#### Work to complete:
Pull out every line below holding the word "private".

(Source texts of formatted documents)
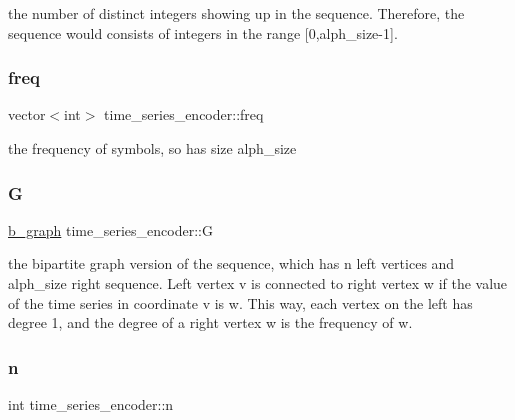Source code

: the number of distinct integers showing up in the sequence. Therefore, the sequence would consists of integers in the range \mbox{[}0,alph\+\_\+size-\/1\mbox{]}. 

\mbox{\label{classtime__series__encoder_ac6496aa39f28da4d8fe964c495e76057}} 
\subsubsection{\texorpdfstring{freq}{freq}}
{\footnotesize\ttfamily vector$<$int$>$ time\+\_\+series\+\_\+encoder\+::freq\hspace{0.3cm}{\ttfamily [private]}}



the frequency of symbols, so has size alph\+\_\+size 

\mbox{\label{classtime__series__encoder_aa40f761a56f696e78e8888e50e8f45b9}} 
\subsubsection{\texorpdfstring{G}{G}}
{\footnotesize\ttfamily \hyperlink{classb__graph}{b\+\_\+graph} time\+\_\+series\+\_\+encoder\+::G\hspace{0.3cm}{\ttfamily [private]}}



the bipartite graph version of the sequence, which has n left vertices and alph\+\_\+size right sequence. Left vertex v is connected to right vertex w if the value of the time series in coordinate v is w. This way, each vertex on the left has degree 1, and the degree of a right vertex w is the frequency of w. 

\mbox{\label{classtime__series__encoder_ab84b7528d50c495fc140f1eb50d9b539}} 
\subsubsection{\texorpdfstring{n}{n}}
{\footnotesize\ttfamily int time\+\_\+series\+\_\+encoder\+::n\hspace{0.3cm}{\ttfamily [private]}}



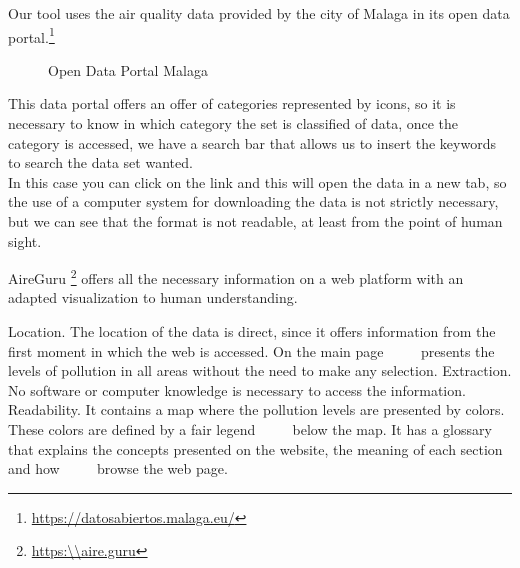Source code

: Our tool uses the air quality data provided by the city of Malaga in its open data portal.\footnote{\url{https://datosabiertos.malaga.eu/}}\\
\begin{figure}[ht]
    \centering
    \hfill
    \vfill
  
  \caption{Open Data Portal Malaga}
    \end{figure}

    This data portal offers an offer of categories represented by icons, so it is necessary to know in which category the set is classified
    of data, once the category is accessed, we have a search bar that allows us to insert the keywords to search the data set
    wanted.\\
    
    In this case you can click on the link and this will open the data in a new tab, so the use of a computer system
    for downloading the data is not strictly necessary, but we can see that the format is not readable, at least from the point
    of human sight.

AireGuru \footnote{\url{https:\\aire.guru}} offers all the necessary information on a web platform with an adapted visualization
to human understanding.
\newpage
{}  

\begin{itemize}
    \done Location. The location of the data is direct, since it offers information from the first moment in which the web is accessed. On the main page
         presents the levels of pollution in all areas without the need to make any selection.
    \done Extraction. No software or computer knowledge is necessary to access the information.
    \done Readability. It contains a map where the pollution levels are presented by colors. These colors are defined by a fair legend
         below the map. It has a glossary that explains the concepts presented on the website, the meaning of each section and how
         browse the web page.
 

\end{itemize}
\newpage

 



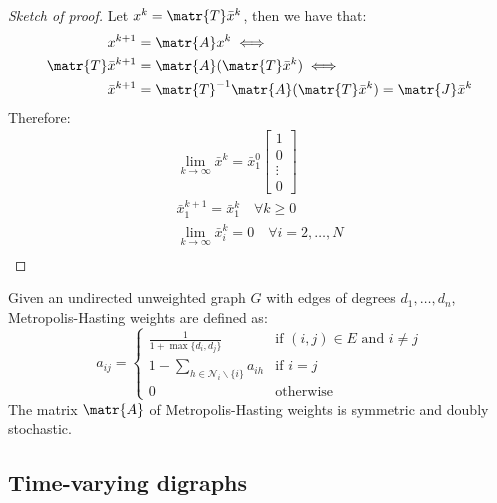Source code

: \begin{theorem}[Consensus]
\begin{proof}[Sketch of proof]
        Let $x^k = \matr{T}\bar{x}^k$, then we have that:
        \[
            \begin{split}
                x^{k+1} &= \matr{A} x^{k} \iff \\
                \matr{T} \bar{x}^{k+1} &= \matr{A} (\matr{T} \bar{x}^k) \iff \\
                \bar{x}^{k+1} &= \matr{T}^{-1} \matr{A} (\matr{T} \bar{x}^k) = \matr{J}\bar{x}^k 
            \end{split}
        \]
        Therefore:
        \[
            \begin{gathered}
                \lim_{k \rightarrow \infty} \bar{x}^k = \bar{x}_1^0 \begin{bmatrix} 1 \\ 0 \\ \vdots \\ 0 \end{bmatrix} \\
                \bar{x}_1^{k+1} = \bar{x}_1^k \quad \forall k \geq 0 \\
                \lim_{k \rightarrow \infty} \bar{x}_i^{k} = 0 \quad \forall i = 2, \dots, N \\
            \end{gathered}
        \]
    \end{proof}
\end{theorem}

\begin{example}
    Given an undirected unweighted graph $G$ with edges of degrees $d_1, \dots, d_n$, Metropolis-Hasting weights are defined as:
    \[
        a_{ij} = \begin{cases}
            \frac{1}{1+\max\{ d_i, d_j \}} & \text{if $(i, j) \in E$ and $i \neq j$} \\
            1 - \sum_{h \in \mathcal{N}_i \smallsetminus \{i\}} a_{ih} & \text{if $i=j$} \\
            0 & \text{otherwise}
        \end{cases}
    \]
    The matrix $\matr{A}$ of Metropolis-Hasting weights is symmetric and doubly stochastic.
\end{example}


\subsection{Time-varying digraphs}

#### Result of this exercise:
{\footnotesize\ttfamily vector$<$int$>$ time\+\_\+series\+\_\+encoder\+::freq\hspace{0.3cm}{\ttfamily [private]}}
{\footnotesize\ttfamily \hyperlink{classb__graph}{b\+\_\+graph} time\+\_\+series\+\_\+encoder\+::G\hspace{0.3cm}{\ttfamily [private]}}
{\footnotesize\ttfamily int time\+\_\+series\+\_\+encoder\+::n\hspace{0.3cm}{\ttfamily [private]}}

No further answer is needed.